Professors find justice misplaced in Till murder case
By St. Clair Murraine
Outlook staff writer
There is no escaping the fact that the legacy of Emmitt Till, who was murdered in the Mississippi Delta more than 60 years ago, lives on despite lingering questions about what led to his death.
Streets are named for him. There are signs around the small town commemorating the Black teenager who wolf-whistled a White female store owner and was eventually murdered.
Countless books have been written and documentaries tell versions of what happened on that fatal day in August of 1955.
Till’s murder case is clearly etched into the memory of everyone who lives in the Mississippi Delta. Exactly what happened the day the 14-year-old boy from Chicago was murdered while visiting relatives in Mississippi vary depending on who is telling it.
Davis Houck, a FSU professor who has done extensive research on the Black Freedom Movement, is doing his best to get the story straight. He’s spent the last three years researching the Till case.
This past Wednesday he told bits and pieces of his discoveries during a presentation at the Meek-Eaton Black Achieves Research Center and Museum on FAMU’s campus. During his 30-minute presentation, Houck debunked or verified some of the popular versions of what happened in Money, Miss.
The overwhelming theme of his presentation was about the misplacement of justice during the trial of the two men charged with mutilating Till’s body that was found in the Tallahatchie River.
The event was arranged by Keith Parker, a sociology and criminal justice professor who uses the case as a point of study in his classroom at FSU.
“We have to share these stories with young people so we can understand the value of life and the commitment of making sure that justice prevails,” Parker said.
He added: “We concluded that if it happened to this 14-year-old boy it could happen to any 14-year-old boy. Keep in mind that was before Trayvon Martin, Eric Garner and a host of other; young people losing their lives for no good reason whatsoever.”
Houck called Till an “archetype of justice unfulfilled,” while saying that the case is a relevant study.
“We have learned his story because he was killed and brutalized, but the jury didn’t convict,” Houck said. “So people are angry for justice because they don’t see the just verdict. They often connect the thread; where did a lot of this start; to key moments in history? They often point to key moments like this stuff and the Till case is one of them.”
Throughout his speech, Houck showed slides of many of the places related to the Till case. The store where Till whistled at Carolyn Bryant still stands in decay overrun by vines. The courthouse where the trial of J.W. Milam and Roy Bryant took place has since been refurbished to its original state.

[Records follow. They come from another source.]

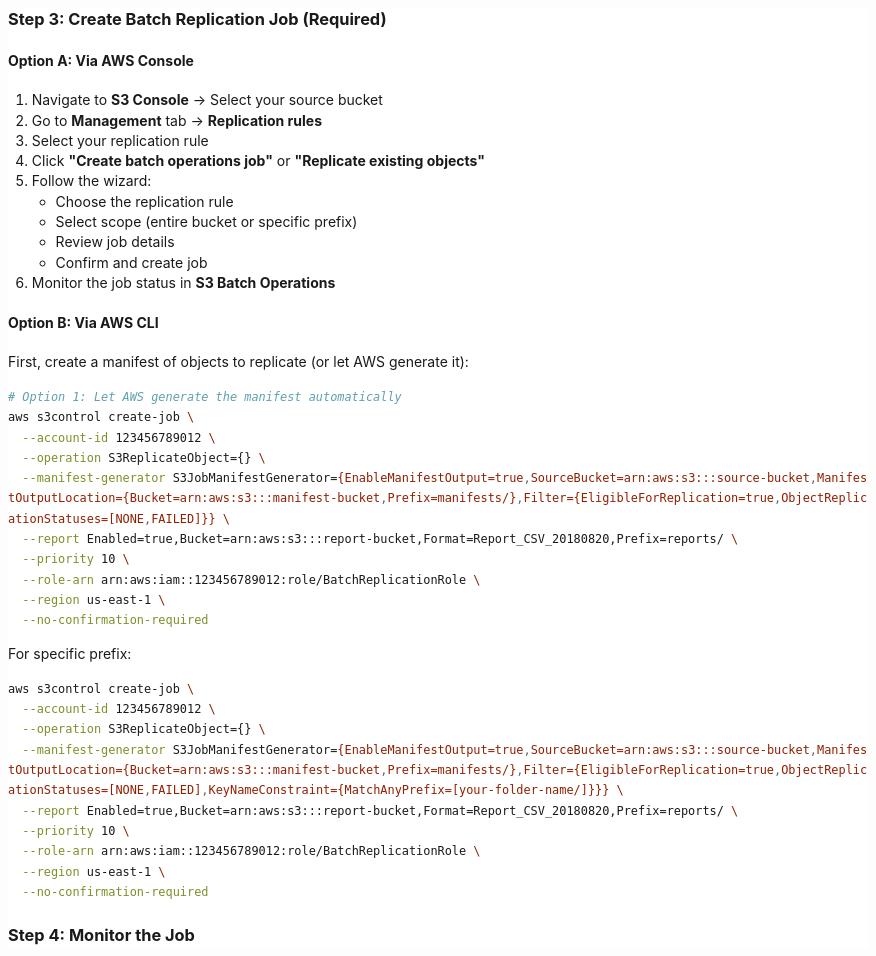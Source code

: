 ### Step 3: Create Batch Replication Job (Required)

#### Option A: Via AWS Console

1. Navigate to **S3 Console** → Select your source bucket
2. Go to **Management** tab → **Replication rules**
3. Select your replication rule
4. Click **"Create batch operations job"** or **"Replicate existing objects"**
5. Follow the wizard:
   - Choose the replication rule
   - Select scope (entire bucket or specific prefix)
   - Review job details
   - Confirm and create job
6. Monitor the job status in **S3 Batch Operations**

#### Option B: Via AWS CLI

First, create a manifest of objects to replicate (or let AWS generate it):

```bash
# Option 1: Let AWS generate the manifest automatically
aws s3control create-job \
  --account-id 123456789012 \
  --operation S3ReplicateObject={} \
  --manifest-generator S3JobManifestGenerator={EnableManifestOutput=true,SourceBucket=arn:aws:s3:::source-bucket,ManifestOutputLocation={Bucket=arn:aws:s3:::manifest-bucket,Prefix=manifests/},Filter={EligibleForReplication=true,ObjectReplicationStatuses=[NONE,FAILED]}} \
  --report Enabled=true,Bucket=arn:aws:s3:::report-bucket,Format=Report_CSV_20180820,Prefix=reports/ \
  --priority 10 \
  --role-arn arn:aws:iam::123456789012:role/BatchReplicationRole \
  --region us-east-1 \
  --no-confirmation-required
```

For specific prefix:
```bash
aws s3control create-job \
  --account-id 123456789012 \
  --operation S3ReplicateObject={} \
  --manifest-generator S3JobManifestGenerator={EnableManifestOutput=true,SourceBucket=arn:aws:s3:::source-bucket,ManifestOutputLocation={Bucket=arn:aws:s3:::manifest-bucket,Prefix=manifests/},Filter={EligibleForReplication=true,ObjectReplicationStatuses=[NONE,FAILED],KeyNameConstraint={MatchAnyPrefix=[your-folder-name/]}}} \
  --report Enabled=true,Bucket=arn:aws:s3:::report-bucket,Format=Report_CSV_20180820,Prefix=reports/ \
  --priority 10 \
  --role-arn arn:aws:iam::123456789012:role/BatchReplicationRole \
  --region us-east-1 \
  --no-confirmation-required
```

### Step 4: Monitor the Job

Houck, who is doing most of his research through the Till Memory Project, also had a display of supporting newspaper clips, which will remain at the Black Archieves through February in observation of Black History Month.
According to Houck’s research, Bryant is said to have recanted her version of what happened in the store that she and her husband, Roy, owned. He also brought to light the fact that the two men who were acquitted sold their confession to Look Magazine.
That led to national coverage of the murder and even reports that it was the impetus for Rosa Parks’ bus protest in Alabama that led to the civil rights movement.
However, Houck questioned Parks’ ties to Till.
“I don’t think it went like that,” he said. “Did Rosa Parks know who Emmitt Till was? Sure. Was it the motivation for her? No. She wrote three books and she never mentioned Emmitt Till.”
The presentation was in part an effort to promote awareness of the injustices that still linger today, Parker said.
“We have to do a better job of instilling in our young people the value of life,” he said. “Those of us who are stewards of life have a responsibility to encourage our young people to read, know the legacies of as many people as we can. You do not have to be a superstar to be a part of history.
“We have to instill in ourselves a sense of worth, a sense of community (and) a sense of purpose. Each of us has a purpose for being here.”